## [ACTIVITY]
Your answer should be one number, the count of lines in the entries holding the word "have".

Stored data entries
□ □ □ □ □
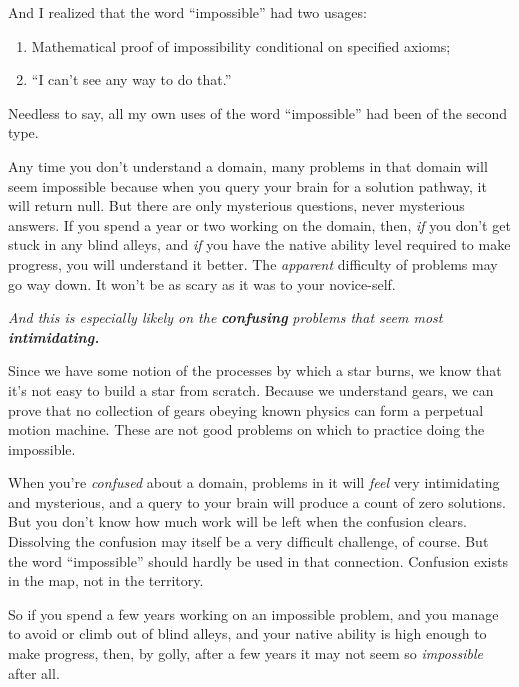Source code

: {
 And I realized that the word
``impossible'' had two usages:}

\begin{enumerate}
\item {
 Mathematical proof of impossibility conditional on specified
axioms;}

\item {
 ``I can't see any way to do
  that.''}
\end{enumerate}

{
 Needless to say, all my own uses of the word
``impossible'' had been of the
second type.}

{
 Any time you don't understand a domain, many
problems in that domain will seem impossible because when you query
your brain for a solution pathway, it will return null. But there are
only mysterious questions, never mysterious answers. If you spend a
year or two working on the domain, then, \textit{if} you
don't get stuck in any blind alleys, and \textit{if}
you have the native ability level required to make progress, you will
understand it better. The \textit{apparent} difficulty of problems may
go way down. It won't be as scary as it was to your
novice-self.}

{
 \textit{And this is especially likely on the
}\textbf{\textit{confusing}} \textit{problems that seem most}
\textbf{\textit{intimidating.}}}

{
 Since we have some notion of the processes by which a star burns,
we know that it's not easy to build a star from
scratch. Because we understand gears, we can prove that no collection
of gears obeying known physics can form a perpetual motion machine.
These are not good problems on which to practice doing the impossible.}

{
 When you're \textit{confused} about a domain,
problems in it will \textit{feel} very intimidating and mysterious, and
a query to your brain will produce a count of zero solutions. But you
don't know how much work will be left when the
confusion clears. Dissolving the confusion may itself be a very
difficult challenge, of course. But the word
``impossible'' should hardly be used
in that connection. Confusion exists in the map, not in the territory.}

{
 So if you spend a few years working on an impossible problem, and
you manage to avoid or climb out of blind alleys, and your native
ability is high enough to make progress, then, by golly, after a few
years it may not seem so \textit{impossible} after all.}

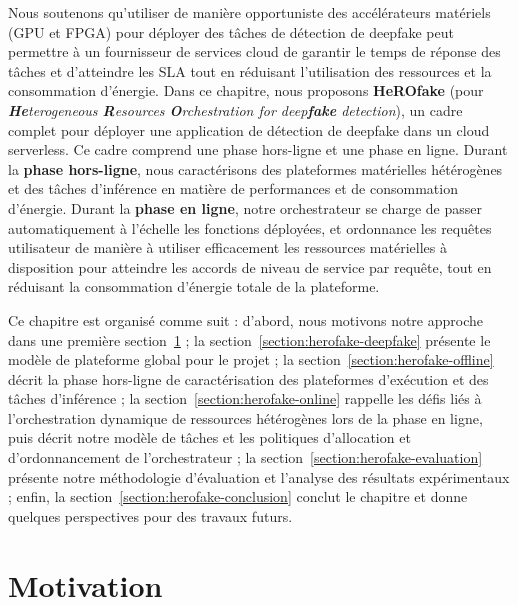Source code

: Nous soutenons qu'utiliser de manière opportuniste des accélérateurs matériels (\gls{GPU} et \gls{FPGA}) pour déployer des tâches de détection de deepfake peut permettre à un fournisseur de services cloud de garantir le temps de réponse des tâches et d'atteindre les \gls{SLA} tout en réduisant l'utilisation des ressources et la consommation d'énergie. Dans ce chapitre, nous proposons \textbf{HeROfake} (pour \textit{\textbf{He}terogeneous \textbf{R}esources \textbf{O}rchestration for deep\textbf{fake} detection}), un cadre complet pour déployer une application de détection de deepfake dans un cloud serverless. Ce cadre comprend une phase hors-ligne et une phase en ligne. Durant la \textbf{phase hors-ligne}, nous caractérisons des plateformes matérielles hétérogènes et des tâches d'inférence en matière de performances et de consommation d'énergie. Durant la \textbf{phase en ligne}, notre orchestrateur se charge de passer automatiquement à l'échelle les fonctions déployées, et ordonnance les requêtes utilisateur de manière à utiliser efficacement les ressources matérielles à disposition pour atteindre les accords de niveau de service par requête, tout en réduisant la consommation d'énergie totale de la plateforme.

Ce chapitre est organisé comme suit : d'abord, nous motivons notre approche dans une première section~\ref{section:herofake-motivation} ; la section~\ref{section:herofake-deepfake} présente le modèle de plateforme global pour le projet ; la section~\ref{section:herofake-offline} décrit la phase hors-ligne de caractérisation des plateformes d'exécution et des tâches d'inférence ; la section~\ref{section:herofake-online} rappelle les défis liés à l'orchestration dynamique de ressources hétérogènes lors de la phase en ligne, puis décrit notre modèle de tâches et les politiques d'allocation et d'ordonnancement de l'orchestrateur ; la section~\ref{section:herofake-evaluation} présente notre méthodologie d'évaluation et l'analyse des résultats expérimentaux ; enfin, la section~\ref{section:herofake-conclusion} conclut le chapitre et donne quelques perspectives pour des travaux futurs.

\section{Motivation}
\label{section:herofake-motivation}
□ □ □ □ □
## [COMPLETED TASK]
2